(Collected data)
________

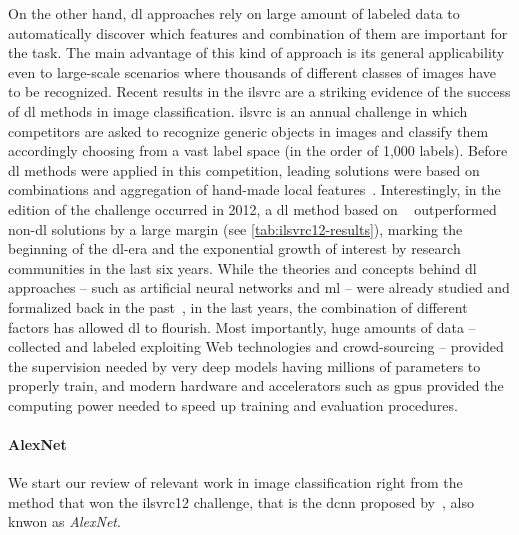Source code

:On the other hand, \acrlong{dl} approaches rely on large amount of labeled data to automatically discover which features and combination of them are important for the task.
The main advantage of this kind of approach is its general applicability even to large-scale scenarios where thousands of different classes of images have to be recognized.
Recent results in the \gls{ilsvrc} are a striking evidence of the success of \gls{dl} methods in image classification.
\gls{ilsvrc} is an annual challenge in which competitors are asked to recognize generic objects in images and classify them accordingly choosing from a vast label space (in the order of 1,000 labels).
Before \gls{dl} methods were applied in this competition, leading solutions were based on combinations and aggregation of hand-made local features~\cite{}.
Interestingly, in the edition of the challenge occurred in 2012, a \gls{dl} method based on ~\cite{} outperformed non-\gls{dl} solutions by a large margin (see \ref{tab:ilsvrc12-results}), marking the beginning of the \gls{dl}-era
and the exponential growth of interest by research communities in the last six years.
While the theories and concepts behind \gls{dl} approaches -- such as artificial neural networks and \acrlong{ml} -- were already studied and formalized back in the past~\cite{}, in the last years, the combination of different factors has allowed \acrlong{dl} to flourish.
Most importantly, huge amounts of data -- collected and labeled exploiting Web technologies and crowd-sourcing -- provided the supervision needed by very deep models having millions of parameters to properly train, and modern hardware and accelerators such as \glspl{gpu} provided the computing power needed to speed up training and evaluation procedures.

\paragraph{AlexNet}
We start our review of relevant work in image classification right from the method that won the \gls{ilsvrc}12 challenge, that is the \gls{dcnn} proposed by~\citet{krizhevsky2012imagenet}, also knwon as \emph{AlexNet}.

________

[What to produce]
Print exactly, and only, the lines from the line containing "Recent results in" through the final line of the records, both included.

[Finished exercise]
Recent results in the \gls{ilsvrc} are a striking evidence of the success of \gls{dl} methods in image classification.
\gls{ilsvrc} is an annual challenge in which competitors are asked to recognize generic objects in images and classify them accordingly choosing from a vast label space (in the order of 1,000 labels).
Before \gls{dl} methods were applied in this competition, leading solutions were based on combinations and aggregation of hand-made local features~\cite{}.
Interestingly, in the edition of the challenge occurred in 2012, a \gls{dl} method based on ~\cite{} outperformed non-\gls{dl} solutions by a large margin (see \ref{tab:ilsvrc12-results}), marking the beginning of the \gls{dl}-era
and the exponential growth of interest by research communities in the last six years.
While the theories and concepts behind \gls{dl} approaches -- such as artificial neural networks and \acrlong{ml} -- were already studied and formalized back in the past~\cite{}, in the last years, the combination of different factors has allowed \acrlong{dl} to flourish.
Most importantly, huge amounts of data -- collected and labeled exploiting Web technologies and crowd-sourcing -- provided the supervision needed by very deep models having millions of parameters to properly train, and modern hardware and accelerators such as \glspl{gpu} provided the computing power needed to speed up training and evaluation procedures.

\paragraph{AlexNet}
We start our review of relevant work in image classification right from the method that won the \gls{ilsvrc}12 challenge, that is the \gls{dcnn} proposed by~\citet{krizhevsky2012imagenet}, also knwon as \emph{AlexNet}.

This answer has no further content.